Este compartimiento, bastante estrecho y alargado, había sido en el siglo XIX, durante la guerra civil entre unitarios y federales, una mazmorra y un depósito de pólvora y de otros materiales inflamables; tal vez por esto es que una parte del suelo y el interior de la bóveda estaban revestidos de cobre. La puerta, de quebracho macizo, estaba protegida de igual modo. Y cuando aquél peso enorme giraba sobre sus bisagras, producía un chirrido agudo e irritante. 
Me acuerdo que mi abuelo contaba que, allá por los años 40, en la casa de los Ávalos, a escasos cien metros de los Ovejero, un estruendo de cadenas y grillos arrastrados perturbaba el sueño de los lugareños, espeluznándolos de terror en medio del silencio de las noches calientes del verano catamarqueño.

Victoriano, que no creía en aparecidos ni en luces malas, había cavado una zanja entre la casa de los Ávalos y la de Ovejero, orilleando el estanque; y a unos tres metros y medio de profundidad había surgido un depósito de armas, tan viejo como la guerra entre unitarios y federales, con decenas de fierros herrumbrados y maderas deshechas por la podredumbre, hacía para entonces ya más de ochenta años.
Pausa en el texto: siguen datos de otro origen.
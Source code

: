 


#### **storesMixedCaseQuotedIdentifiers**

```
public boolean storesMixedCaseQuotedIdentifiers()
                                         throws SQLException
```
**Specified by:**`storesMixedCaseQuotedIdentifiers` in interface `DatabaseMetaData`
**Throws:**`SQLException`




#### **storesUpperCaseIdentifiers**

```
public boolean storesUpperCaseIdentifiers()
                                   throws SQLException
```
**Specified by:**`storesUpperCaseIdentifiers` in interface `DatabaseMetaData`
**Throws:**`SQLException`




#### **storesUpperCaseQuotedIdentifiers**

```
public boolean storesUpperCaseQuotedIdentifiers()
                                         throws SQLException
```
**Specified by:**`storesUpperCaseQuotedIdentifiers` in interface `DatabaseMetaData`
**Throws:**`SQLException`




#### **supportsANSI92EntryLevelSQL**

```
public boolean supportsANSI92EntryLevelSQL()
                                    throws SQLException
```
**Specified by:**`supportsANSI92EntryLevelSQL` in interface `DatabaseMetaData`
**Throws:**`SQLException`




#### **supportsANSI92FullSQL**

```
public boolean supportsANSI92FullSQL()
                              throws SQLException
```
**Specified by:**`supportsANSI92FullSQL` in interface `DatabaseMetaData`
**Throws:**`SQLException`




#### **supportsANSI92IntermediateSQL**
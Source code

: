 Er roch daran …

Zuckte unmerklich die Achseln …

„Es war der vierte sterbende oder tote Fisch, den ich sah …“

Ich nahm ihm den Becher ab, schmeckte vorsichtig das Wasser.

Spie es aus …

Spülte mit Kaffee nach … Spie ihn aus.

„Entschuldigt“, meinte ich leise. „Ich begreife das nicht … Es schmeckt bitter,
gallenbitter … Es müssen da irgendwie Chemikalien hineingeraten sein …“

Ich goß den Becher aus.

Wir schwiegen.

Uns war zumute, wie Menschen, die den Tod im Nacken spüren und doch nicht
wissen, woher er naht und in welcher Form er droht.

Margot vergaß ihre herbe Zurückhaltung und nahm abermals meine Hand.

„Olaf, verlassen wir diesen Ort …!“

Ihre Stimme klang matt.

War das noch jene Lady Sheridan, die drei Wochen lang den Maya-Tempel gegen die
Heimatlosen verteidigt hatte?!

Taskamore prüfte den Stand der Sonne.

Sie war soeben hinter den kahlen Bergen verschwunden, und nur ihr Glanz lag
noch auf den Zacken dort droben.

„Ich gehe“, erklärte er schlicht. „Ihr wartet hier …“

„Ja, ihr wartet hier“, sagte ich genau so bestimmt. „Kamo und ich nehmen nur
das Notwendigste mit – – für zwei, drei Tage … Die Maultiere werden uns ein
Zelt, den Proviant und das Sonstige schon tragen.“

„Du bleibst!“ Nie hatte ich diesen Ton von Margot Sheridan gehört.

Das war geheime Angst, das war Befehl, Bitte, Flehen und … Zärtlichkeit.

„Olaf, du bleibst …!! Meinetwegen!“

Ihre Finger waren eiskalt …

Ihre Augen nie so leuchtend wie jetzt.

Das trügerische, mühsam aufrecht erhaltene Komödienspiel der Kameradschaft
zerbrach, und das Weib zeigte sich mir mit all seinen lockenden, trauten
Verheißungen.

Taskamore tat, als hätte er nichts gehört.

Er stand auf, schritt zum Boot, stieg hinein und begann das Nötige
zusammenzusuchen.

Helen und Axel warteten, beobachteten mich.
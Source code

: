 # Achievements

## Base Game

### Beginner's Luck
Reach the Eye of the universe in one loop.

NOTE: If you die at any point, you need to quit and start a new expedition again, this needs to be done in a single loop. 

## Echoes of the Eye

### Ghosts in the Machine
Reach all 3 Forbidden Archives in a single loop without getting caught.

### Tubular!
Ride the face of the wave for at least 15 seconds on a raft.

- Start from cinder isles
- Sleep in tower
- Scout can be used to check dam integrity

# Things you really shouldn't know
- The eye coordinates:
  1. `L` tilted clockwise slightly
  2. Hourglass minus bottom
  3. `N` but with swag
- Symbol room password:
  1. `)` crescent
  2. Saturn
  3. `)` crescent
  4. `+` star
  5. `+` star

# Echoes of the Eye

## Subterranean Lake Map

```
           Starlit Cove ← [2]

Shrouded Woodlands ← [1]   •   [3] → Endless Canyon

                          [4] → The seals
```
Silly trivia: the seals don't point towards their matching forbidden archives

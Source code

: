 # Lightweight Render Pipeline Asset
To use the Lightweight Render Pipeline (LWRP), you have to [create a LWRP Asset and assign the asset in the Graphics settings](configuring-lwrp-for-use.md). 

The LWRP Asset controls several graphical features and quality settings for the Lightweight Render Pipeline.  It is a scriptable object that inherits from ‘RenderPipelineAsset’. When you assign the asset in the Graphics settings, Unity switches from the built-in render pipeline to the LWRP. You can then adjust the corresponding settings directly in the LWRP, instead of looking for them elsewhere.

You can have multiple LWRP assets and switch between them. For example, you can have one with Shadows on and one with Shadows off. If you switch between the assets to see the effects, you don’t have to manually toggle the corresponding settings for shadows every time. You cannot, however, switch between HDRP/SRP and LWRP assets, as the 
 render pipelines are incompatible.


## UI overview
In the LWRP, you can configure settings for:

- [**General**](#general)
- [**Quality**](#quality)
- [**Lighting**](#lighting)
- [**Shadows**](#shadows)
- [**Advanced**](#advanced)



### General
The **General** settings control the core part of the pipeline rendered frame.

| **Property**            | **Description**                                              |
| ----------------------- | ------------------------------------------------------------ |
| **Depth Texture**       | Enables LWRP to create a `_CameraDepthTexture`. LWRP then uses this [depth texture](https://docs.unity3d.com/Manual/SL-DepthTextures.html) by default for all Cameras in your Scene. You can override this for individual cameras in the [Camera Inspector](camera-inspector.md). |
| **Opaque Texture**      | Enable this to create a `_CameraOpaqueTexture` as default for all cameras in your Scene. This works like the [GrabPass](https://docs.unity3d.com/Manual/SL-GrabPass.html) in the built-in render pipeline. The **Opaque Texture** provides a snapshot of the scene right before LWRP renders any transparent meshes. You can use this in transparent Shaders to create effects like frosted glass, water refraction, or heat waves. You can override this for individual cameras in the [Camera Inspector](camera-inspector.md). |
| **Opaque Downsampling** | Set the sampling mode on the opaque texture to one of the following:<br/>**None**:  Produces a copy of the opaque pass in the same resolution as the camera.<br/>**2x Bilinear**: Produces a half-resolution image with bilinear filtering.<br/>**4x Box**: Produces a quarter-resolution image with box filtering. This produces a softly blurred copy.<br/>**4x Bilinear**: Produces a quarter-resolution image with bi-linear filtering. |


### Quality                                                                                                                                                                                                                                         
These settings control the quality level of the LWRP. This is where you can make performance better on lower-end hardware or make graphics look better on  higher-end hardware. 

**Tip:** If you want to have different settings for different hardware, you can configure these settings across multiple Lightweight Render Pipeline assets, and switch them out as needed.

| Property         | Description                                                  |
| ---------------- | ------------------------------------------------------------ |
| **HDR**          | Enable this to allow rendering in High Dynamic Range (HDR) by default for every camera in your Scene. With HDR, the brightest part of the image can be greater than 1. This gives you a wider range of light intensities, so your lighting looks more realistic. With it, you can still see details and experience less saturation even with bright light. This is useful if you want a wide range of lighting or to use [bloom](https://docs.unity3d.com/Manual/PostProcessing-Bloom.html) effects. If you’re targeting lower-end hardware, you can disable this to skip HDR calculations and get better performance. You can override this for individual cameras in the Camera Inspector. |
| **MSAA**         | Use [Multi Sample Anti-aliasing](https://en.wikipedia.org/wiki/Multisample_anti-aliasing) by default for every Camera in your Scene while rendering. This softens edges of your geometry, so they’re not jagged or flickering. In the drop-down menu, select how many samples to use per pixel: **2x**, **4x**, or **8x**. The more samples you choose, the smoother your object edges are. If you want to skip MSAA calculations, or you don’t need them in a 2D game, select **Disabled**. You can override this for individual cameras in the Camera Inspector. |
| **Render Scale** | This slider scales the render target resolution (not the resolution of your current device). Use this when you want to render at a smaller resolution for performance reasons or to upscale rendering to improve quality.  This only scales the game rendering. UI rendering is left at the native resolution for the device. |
Todavía había marcas del legendario Felipe Varela en las pocas culatas de madera que habían sobrevivido al paso de los años.

Dejamos el cuerpo de Robertito  sobre un suelo de tierra apisonada y fría, a pesar de que aquél lejano mes de marzo todavía conservaba en las tardes el bochorno del verano tórrido de Catamarca. Abrimos la tapa del cajón y mientras rezábamos por el alma de su hijo, me puse a mirar con atención la foto de su hermano, en la tumba de al ladoEl parecido chocante me llamó la atención. 
Atornillamos la tapa del nicho del hijo muerto, dedicándole a él y a sus compañeros de batallas un minuto de silencio y reflexión, y subimos hacia los cuartos superiores de la casa,  no menos tristes que sus sótanos.

Y Ovejero, después de penar su amargura durante días, tuvo un cambio en su aspecto físico y mental. Su comportamiento, normalmente educado y de buenos modales, cambió casi por completo. Su trabajo cotidiano quedó descuidado y vagaba sin rumbo fijo. Su palidez se acentuó y sus pupilas sin brillo desaparecieron en medio de hondas ojeras. No se oía más su voz áspera, y sí un murmullo inaudible, producto de un terror sumo que lo obligaba a hablar con un temblor en los labios. 
Me intrigó su apariencia: una venda blanca le cubría el lado derecho de la cabeza, en la oreja. Usaba una boina azul y un sobretodo verde abotonado hacia la izquierda, que debió ser de su mujer, y fumaba en  una pipa muy chiquita.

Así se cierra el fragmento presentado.